#### YOUR GOAL
Search the listing below for the word "values" and return each line that contains it.

#### EXERCISE DATA

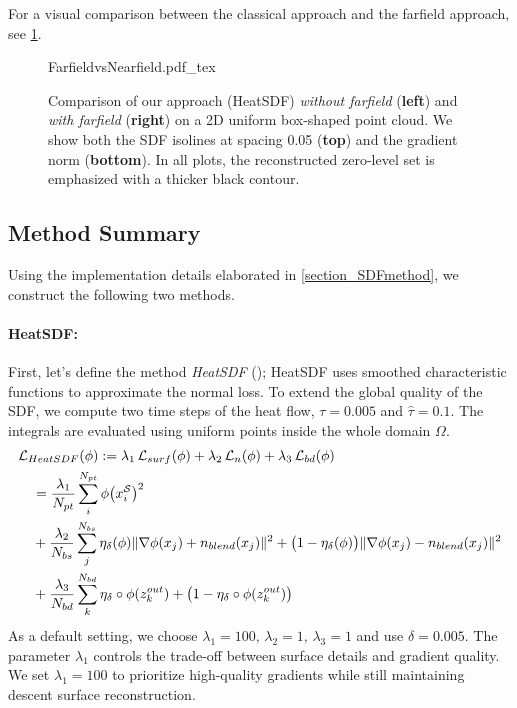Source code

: \documentclass[12pt,openany]{book}
\def\S{\mathcal{S}}
\theoremstyle{plainnormal}
\theoremstyle{remark}
\begin{document}
For a visual comparison between the classical approach and the farfield approach, see \cref{farfield_comp}.
\begin{figure}
    \centering
    \begingroup
    \sffamily  %
    \def\svgwidth{\textwidth}
    {FarfieldvsNearfield.pdf_tex}
    \endgroup
    \caption{Comparison of our approach (HeatSDF) \emph{without farfield} (\textbf{left}) and \emph{with farfield} (\textbf{right}) on a 2D uniform box-shaped point cloud. We show both the SDF isolines at spacing 0.05 (\textbf{top}) and the gradient norm (\textbf{bottom}). In all plots, the reconstructed zero-level set is emphasized with a thicker black contour.}\label{farfield_comp}
\end{figure}
\subsection{Method Summary}\label{ch:methodsummary} Using the implementation details elaborated in \cref{section_SDFmethod}, we construct the following two methods.
\paragraph{HeatSDF:} First, let's define the method \emph{HeatSDF} (\cite{weidemaier2025sdfsunorientedpointclouds}); HeatSDF uses smoothed characteristic functions to approximate the normal loss. To extend the global quality of the SDF, we compute two time steps of the heat flow, $\tau = 0.005$ and $\hat \tau = 0.1 $. The integrals are evaluated using uniform points inside the whole domain $\Omega$.
\begin{align}
    &\mathcal{L}_{HeatSDF}(\phi) := \lambda_1\, \mathcal{L}_{surf}(\phi) + \lambda _2\,\mathcal{L}_{n}(\phi) + \lambda_3\,\mathcal{L}_{bd}(\phi)\notag \\
    &\quad =\frac{\lambda_1}{N_{pt}}\sum_i^{N_{pt}}\phi\big( x_i^\S\big)^2
     \notag\\\notag & \quad + \frac{\lambda_2}{N_{bs}}\sum_j^{N_{bs}}
\eta_\delta(\phi) \|\nabla \phi(x_j) + n_{blend}(x_j)\|^2 + \big(1 - \eta_\delta(\phi)\big) \|\nabla \phi(x_j) - n_{blend}(x_j)\|^2 \notag\\ & \quad+ \frac{\lambda_3}{N_{bd}} \sum_k^{N_{bd}} \eta_\delta\circ\phi(z_k^{out}) +\big(1-\eta_\delta\circ\phi(z_k^{out})\big) 
\end{align}
As a default setting, we choose $\lambda_1 = 100, \,\lambda_2 = 1, \,\lambda_3 = 1$ and use $\delta = 0.005$. The parameter $\lambda_1$ controls the trade-off between surface details and gradient quality. We set $\lambda_1 = 100$ to prioritize high-quality gradients while still maintaining descent surface reconstruction.
\end{document}
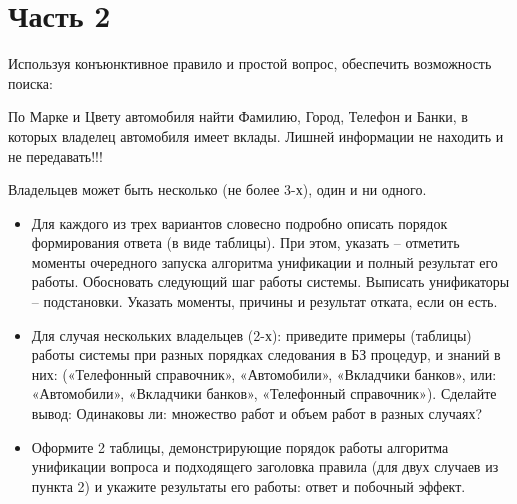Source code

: \documentclass[a4paper,14pt, unknownkeysallowed]{extreport}
\begin{document}
\section{Часть 2}

Используя конъюнктивное правило и простой вопрос, обеспечить возможность поиска:

По Марке и Цвету автомобиля найти Фамилию, Город, Телефон и Банки, в которых владелец автомобиля имеет вклады. Лишней информации не находить и не передавать!!!

Владельцев может быть несколько (не более 3-х), один и ни одного.

\begin{itemize}
	\item Для каждого из трех вариантов словесно подробно описать порядок формирования ответа (в виде таблицы). При этом, указать -- отметить моменты очередного запуска алгоритма унификации и полный результат его работы. Обосновать следующий шаг работы системы. Выписать унификаторы -- подстановки. Указать моменты, причины и результат отката, если он есть.
	\item Для случая нескольких владельцев (2-х): приведите примеры (таблицы) работы системы при разных порядках следования в БЗ процедур, и знаний в них: («Телефонный справочник», «Автомобили», «Вкладчики банков», или: «Автомобили», «Вкладчики банков», «Телефонный справочник»). Сделайте вывод: Одинаковы ли: множество работ и объем работ в разных случаях?
	\item Оформите 2 таблицы, демонстрирующие порядок работы алгоритма унификации вопроса и подходящего заголовка правила (для двух случаев из пункта 2) и укажите результаты его работы: ответ и побочный эффект.
\end{itemize}
\end{document}
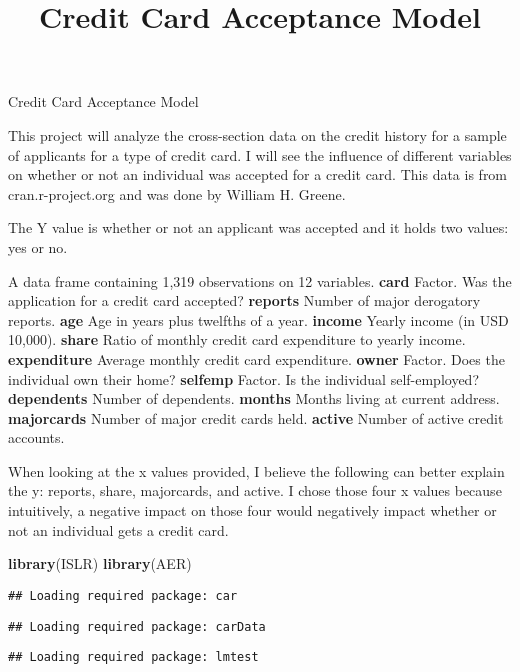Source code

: \documentclass[]{article}
\title{Credit Card Acceptance Model}
\author{}
\date{\vspace{-2.5em}}
\newenvironment{Shaded}{\begin{snugshade}}{\end{snugshade}}
\newcommand{\KeywordTok}[1]{\textcolor[rgb]{0.13,0.29,0.53}{\textbf{#1}}}
\newcommand{\NormalTok}[1]{#1}
\begin{document}
\maketitle

Credit Card Acceptance Model

This project will analyze the cross-section data on the credit history
for a sample of applicants for a type of credit card. I will see the
influence of different variables on whether or not an individual was
accepted for a credit card. This data is from cran.r-project.org and was
done by William H. Greene.

The Y value is whether or not an applicant was accepted and it holds two
values: yes or no.

A data frame containing 1,319 observations on 12 variables.
\textbf{card} Factor. Was the application for a credit card accepted?
\textbf{reports} Number of major derogatory reports. \textbf{age} Age in
years plus twelfths of a year. \textbf{income} Yearly income (in USD
10,000). \textbf{share} Ratio of monthly credit card expenditure to
yearly income. \textbf{expenditure} Average monthly credit card
expenditure. \textbf{owner} Factor. Does the individual own their home?
\textbf{selfemp} Factor. Is the individual self-employed?
\textbf{dependents} Number of dependents. \textbf{months} Months living
at current address. \textbf{majorcards} Number of major credit cards
held. \textbf{active} Number of active credit accounts.

When looking at the x values provided, I believe the following can
better explain the y: reports, share, majorcards, and active. I chose
those four x values because intuitively, a negative impact on those four
would negatively impact whether or not an individual gets a credit card.

\begin{Shaded}
\begin{Highlighting}[]
\KeywordTok{library}\NormalTok{(ISLR)}
\KeywordTok{library}\NormalTok{(AER)}
\end{Highlighting}
\end{Shaded}

\begin{verbatim}
## Loading required package: car
\end{verbatim}

\begin{verbatim}
## Loading required package: carData
\end{verbatim}

\begin{verbatim}
## Loading required package: lmtest
\end{verbatim}
\end{document}
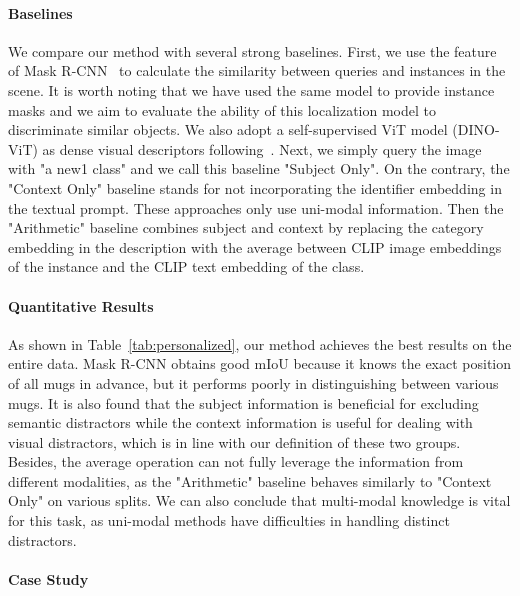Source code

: \documentclass[letterpaper]{article} \usepackage[submission]{aaai24}  \usepackage{times}  \usepackage{helvet}  \usepackage{courier}  \usepackage[hyphens]{url}  \usepackage{graphicx} \urlstyle{rm} \def\UrlFont{\rm}  \usepackage{natbib}  \usepackage{caption} \frenchspacing  \setlength{\pdfpagewidth}{8.5in} \setlength{\pdfpageheight}{11in} \usepackage{algorithm}
\begin{document}
\paragraph{Baselines}

We compare our method with several strong baselines. 
First, we use the feature of Mask R-CNN~\cite{maskrcnn} to calculate the similarity between queries and instances in the scene.
It is worth noting that we have used the same model to provide instance masks and we aim to evaluate the ability of this localization model to discriminate similar objects.
We also adopt a self-supervised ViT model (DINO-ViT) as dense visual descriptors following~\cite{dino}.
Next, we simply query the image with "a new1 class" and we call this baseline "Subject Only".
On the contrary, the "Context Only" baseline stands for not incorporating the identifier embedding in the textual prompt.
These approaches only use uni-modal information.
Then the "Arithmetic" baseline combines subject and context by replacing the category embedding in the description with the average between CLIP image embeddings of the instance and the CLIP text embedding of the class.

\paragraph{Quantitative Results}

As shown in Table~\ref{tab:personalized}, our method achieves the best results on the entire data.
Mask R-CNN obtains good mIoU because it knows the exact position of all mugs in advance, but it performs poorly in distinguishing between various mugs.
It is also found that the subject information is beneficial for excluding semantic distractors while the context information is useful for dealing with visual distractors, which is in line with our definition of these two groups.
Besides, the average operation can not fully leverage the information from different modalities, as the "Arithmetic" baseline behaves similarly to "Context Only" on various splits.
We can also conclude that multi-modal knowledge is vital for this task, as uni-modal methods have difficulties in handling distinct distractors.












\paragraph{Case Study}
\end{document}
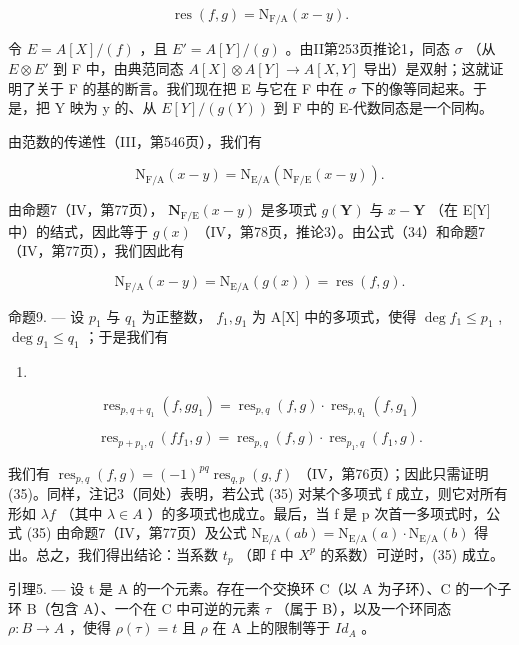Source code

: \[
\operatorname{res} (f, g) = \mathrm{N} _ {\mathrm{F/A}} (x - y).\tag{33}
\]

令 \(E = A[X]/(f)\) ，且 \(E' = A[Y]/(g)\) 。由II第253页推论1，同态 \(\sigma\) （从 \(E \otimes E'\) 到 F 中，由典范同态 \(A[X] \otimes A[Y] \to A[X,Y]\) 导出）是双射；这就证明了关于 F 的基的断言。我们现在把 E 与它在 F 中在 \(\sigma\) 下的像等同起来。于是，把 Y 映为 y 的、从 \(E[Y]/(g(Y))\) 到 F 中的 E-代数同态是一个同构。

由范数的传递性（III，第546页），我们有

\[
\mathrm{N} _ {\mathrm{F/A}} (x - y) = \mathrm{N} _ {\mathrm{E/A}} (\mathrm{N} _ {\mathrm{F/E}} (x - y)).\tag{34}
\]

由命题7（IV，第77页）， \(\mathbf{N}_{\mathrm{F / E}}(x - y)\) 是多项式 \(g(\mathbf{Y})\) 与 \(x - \mathbf{Y}\) （在 E{[}Y{]} 中）的结式，因此等于 \(g(x)\) （IV，第78页，推论3）。由公式（34）和命题7（IV，第77页），我们因此有

\[
\mathrm{N} _ {\mathrm{F/A}} (x - y) = \mathrm{N} _ {\mathrm{E/A}} (g (x)) = \operatorname{res} (f, g).
\]

命题9. --- 设 \(p_1\) 与 \(q_1\) 为正整数， \(f_1, g_1\) 为 A{[}X{]} 中的多项式，使得 \(\deg f_1 \leqslant p_1\) , \(\deg g_1 \leqslant q_1\) ；于是我们有

\begin{enumerate}
\def\labelenumi{(\arabic{enumi})}
\setcounter{enumi}{34}
\tightlist
\item
\end{enumerate}

\[
\operatorname{res} _ {p, q + q _ {1}} (f, g g _ {1}) = \operatorname{res} _ {p, q} (f, g) \cdot \operatorname{res} _ {p, q _ {1}} (f, g _ {1})\tag{36}
\]

\[
\operatorname{res} _ {p + p _ {1}, q} (f f _ {1}, g) = \operatorname{res} _ {p, q} (f, g) \cdot \operatorname{res} _ {p _ {1}, q} (f _ {1}, g).
\]

我们有 \(\operatorname{res}_{p,q}(f,g)=(-1)^{pq}\operatorname{res}_{q,p}(g,f)\) （IV，第76页）；因此只需证明 (35)。同样，注记3（同处）表明，若公式 (35) 对某个多项式 f 成立，则它对所有形如 \(\lambda f\) （其中 \(\lambda\in A\) ）的多项式也成立。最后，当 f 是 p 次首一多项式时，公式 (35) 由命题7（IV，第77页）及公式 \(\mathrm{N}_{\mathrm{E}/\mathrm{A}}(ab)=\mathrm{N}_{\mathrm{E}/\mathrm{A}}(a)\cdot\mathrm{N}_{\mathrm{E}/\mathrm{A}}(b)\) 得出。总之，我们得出结论：当系数 \(t_{p}\) （即 f 中 \(X^{p}\) 的系数）可逆时，(35) 成立。

引理5. --- 设 t 是 A 的一个元素。存在一个交换环 C（以 A 为子环）、C 的一个子环 B（包含 A）、一个在 C 中可逆的元素 \(\tau\) （属于 B），以及一个环同态 \(\rho: B \to A\) ，使得 \(\rho(\tau) = t\) 且 \(\rho\) 在 A 上的限制等于 \(Id_{A}\) 。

#### ANSWER SECTION
values: yes or no.
When looking at the x values provided, I believe the following can
those four x values because intuitively, a negative impact on those four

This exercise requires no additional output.